Could you copy the records below exactly, keeping none of the images?
-- MATERIAL SUPPLIED follows --
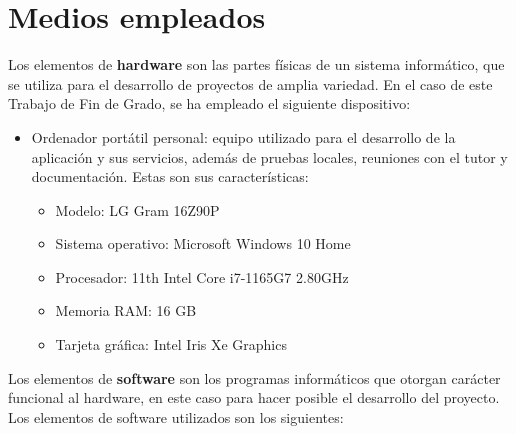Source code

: \section{Medios empleados}

Los elementos de \textbf{hardware} son las partes físicas de un sistema informático, que se utiliza para el desarrollo de proyectos de amplia variedad. En el caso de este Trabajo de Fin de Grado, se ha empleado el siguiente dispositivo:

\begin{itemize}
    \item Ordenador portátil personal: equipo utilizado para el desarrollo de la aplicación y sus servicios, además de pruebas locales, reuniones con el tutor y documentación. Estas son sus características:
    \begin{itemize}
        \item Modelo: LG Gram 16Z90P
        \item Sistema operativo: Microsoft Windows 10 Home
        \item Procesador: 11th Intel Core i7-1165G7 2.80GHz
        \item Memoria RAM: 16 GB
        \item Tarjeta gráfica: Intel Iris Xe Graphics
    \end{itemize}
\end{itemize}

Los elementos de \textbf{software} son los programas informáticos que otorgan carácter funcional al hardware, en este caso para hacer posible el desarrollo del proyecto. Los elementos de software utilizados son los siguientes:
-- MATERIAL SUPPLIED concluded --
| OUTPUT OF THE EXERCISE |
Source code

: \section{Medios empleados}

Los elementos de \textbf{hardware} son las partes físicas de un sistema informático, que se utiliza para el desarrollo de proyectos de amplia variedad. En el caso de este Trabajo de Fin de Grado, se ha empleado el siguiente dispositivo:

\begin{itemize}
    \item Ordenador portátil personal: equipo utilizado para el desarrollo de la aplicación y sus servicios, además de pruebas locales, reuniones con el tutor y documentación. Estas son sus características:
    \begin{itemize}
        \item Modelo: LG Gram 16Z90P
        \item Sistema operativo: Microsoft Windows 10 Home
        \item Procesador: 11th Intel Core i7-1165G7 2.80GHz
        \item Memoria RAM: 16 GB
        \item Tarjeta gráfica: Intel Iris Xe Graphics
    \end{itemize}
\end{itemize}

Los elementos de \textbf{software} son los programas informáticos que otorgan carácter funcional al hardware, en este caso para hacer posible el desarrollo del proyecto. Los elementos de software utilizados son los siguientes:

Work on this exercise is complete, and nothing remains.